Dann ging es los. Die Kinder zogen um in einen komplett nachempfundenen Klassenraum aus der Jahrhundertwende des 19. Jahrhunderts. Den Mädchen mit ihren Zöpfen wurden Kittelschürzen angezogen, den „Knaben“ Matrosenkragen. Getrennt nach Geschlecht zog die Klasse ein und wurde eine Stunde lang unentwegt angeherrscht. Kaiser Wilhelm wurde vorgestellt als der Herr, dem das Volk zu dienen habe, man solle gefälligst sein Bild anschauen während des Unterrichts. „Im Frühtau zu Berge“ wurde intoniert, die Kinder standen stramm und sangen wie ein gut trainierter Kinderchor, mit ernsten Gesichtern und tongenau. Der „Herr Lehrer“ war einigermaßen zufrieden. Zum Glück, denn bei jedem Fehlerchen während der Schulstunde gab es einen Schlag mit dem Stock gegen die Bank, in der die Kinder saßen, jede Ungenauigkeit wurde mit „Du faules Kind!“ oder „Muss ich alles zweimal sagen, Du eigensinniges Kind?!“ harsch kommentiert und kam danach nicht mehr vor. Nach einer halben Stunde funktionierte alles. Die Rücken der acht- und neunjährigen Kinder waren durchgedrückt, die Hände lagen still, auf Befehl taten alle Kinder alles, was der „Herr Lehrer“ verlangte. Man solle nun dem Kaiser huldigen, ein dreifaches „Hoch“, bitte. Und die Kinder taten das. „Er lebe…“, rief der Lehrer, „HOCH!“ brüllten die Kinder im Gleichklang, „Er lebe…“ „HOCH!“, jedes Mal schnellte der Zeigestock zum Bild an der Wand. Er lebe HOCH! Die Kinder waren froh, denn es klappte gut. Ich dachte, es könnte genauso gut „Sieg Heil!“ sein oder „Allahu akbar“ oder „Vater Schlumpf“, es war völlig egal.

„Das hat Spaß gemacht“

Man konnte in den Gesichtern der Kinder sehen, dass sie diese Schulstunde unterschiedlich empfanden. Manche als Spiel, andere als selbstverständlichen Teil des Museumsbesuchs, wieder andere waren angestrengt, ein paar wirkten leicht gestresst. Aber sobald der „Herr Lehrer“ seinen Gehrock auszog und wieder Herr Maier wurde (Er tat das ein einziges Mal während der Stunde und erzählte, warum Kaiser Wilhelm damals so wichtig war und was das mit Linkshändern und linker Politik zu tun hatte und wie gut das sei, dass das heute nicht mehr so ist) entspannten sich alle Kinder. Als die Stunde zu Ende war lachten sie wie gewohnt und lärmten über die Hamburger Reeperbahn und gackerten und schubsten sich durch den Bus nach Haus. „Das hat Spaß gemacht“ sagte eines der Mädchen, das eine Stunde lang starr und ernst nach vorn geschaut hatte und das sonst unter „Spaß“ ganz etwas anderes verstand, bauchfrei zu Bibi und Tina tanzen oder sowas.
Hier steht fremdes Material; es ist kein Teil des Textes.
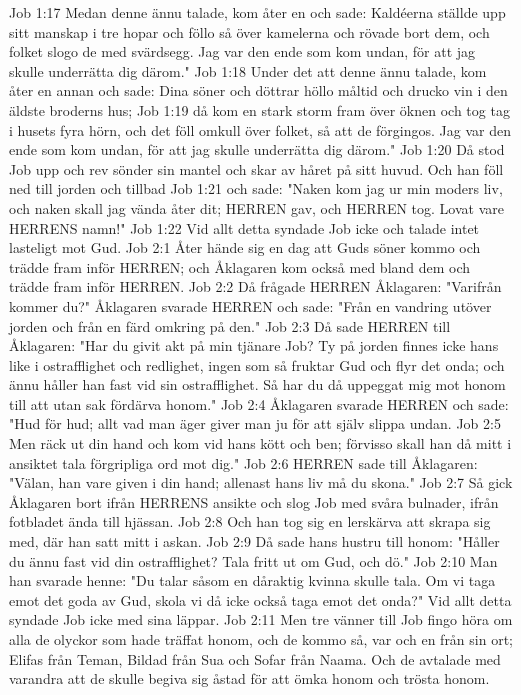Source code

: Job 1:17  Medan denne ännu talade, kom åter en och sade: Kaldéerna ställde upp sitt manskap i tre hopar och föllo så över kamelerna och rövade bort dem, och folket slogo de med svärdsegg. Jag var den ende som kom undan, för att jag skulle underrätta dig därom."
Job 1:18  Under det att denne ännu talade, kom åter en annan och sade: Dina söner och döttrar höllo måltid och drucko vin i den äldste broderns hus;
Job 1:19  då kom en stark storm fram över öknen och tog tag i husets fyra hörn, och det föll omkull över folket, så att de förgingos. Jag var den ende som kom undan, för att jag skulle underrätta dig därom."
Job 1:20  Då stod Job upp och rev sönder sin mantel och skar av håret på sitt huvud. Och han föll ned till jorden och tillbad
Job 1:21  och sade: "Naken kom jag ur min moders liv, och naken skall jag vända åter dit; HERREN gav, och HERREN tog. Lovat vare HERRENS namn!"
Job 1:22  Vid allt detta syndade Job icke och talade intet lasteligt mot Gud.
Job 2:1  Åter hände sig en dag att Guds söner kommo och trädde fram inför HERREN; och Åklagaren kom också med bland dem och trädde fram inför HERREN.
Job 2:2  Då frågade HERREN Åklagaren: "Varifrån kommer du?" Åklagaren svarade HERREN och sade: "Från en vandring utöver jorden och från en färd omkring på den."
Job 2:3  Då sade HERREN till Åklagaren: "Har du givit akt på min tjänare Job? Ty på jorden finnes icke hans like i ostrafflighet och redlighet, ingen som så fruktar Gud och flyr det onda; och ännu håller han fast vid sin ostrafflighet. Så har du då uppeggat mig mot honom till att utan sak fördärva honom."
Job 2:4  Åklagaren svarade HERREN och sade: "Hud för hud; allt vad man äger giver man ju för att själv slippa undan.
Job 2:5  Men räck ut din hand och kom vid hans kött och ben; förvisso skall han då mitt i ansiktet tala förgripliga ord mot dig."
Job 2:6  HERREN sade till Åklagaren: "Välan, han vare given i din hand; allenast hans liv må du skona."
Job 2:7  Så gick Åklagaren bort ifrån HERRENS ansikte och slog Job med svåra bulnader, ifrån fotbladet ända till hjässan.
Job 2:8  Och han tog sig en lerskärva att skrapa sig med, där han satt mitt i askan.
Job 2:9  Då sade hans hustru till honom: "Håller du ännu fast vid din ostrafflighet? Tala fritt ut om Gud, och dö."
Job 2:10  Man han svarade henne: "Du talar såsom en dåraktig kvinna skulle tala. Om vi taga emot det goda av Gud, skola vi då icke också taga emot det onda?" Vid allt detta syndade Job icke med sina läppar.
Job 2:11  Men tre vänner till Job fingo höra om alla de olyckor som hade träffat honom, och de kommo så, var och en från sin ort; Elifas från Teman, Bildad från Sua och Sofar från Naama. Och de avtalade med varandra att de skulle begiva sig åstad för att ömka honom och trösta honom.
Nun bin ich nicht naiv und habe „Die Welle“ gelesen und „Das Experiment“ geschaut und dieses und jenes zu psychologischer Manipulation gelesen und dennoch. Es dauert nur anderthalb Stunden, um 20 selbstbewusste, zu Individualisten erzogene, fröhliche und neugierige Kinder zu willfährigen Soldaten zu machen. Anderthalb Stunden.

Übrigens, das Schulmuseum ist toll und ich finde die Erfahrung, die die Kinder gemacht haben, in dieser Dosierung prima. Aber puh. Nur anderthalb Stunden.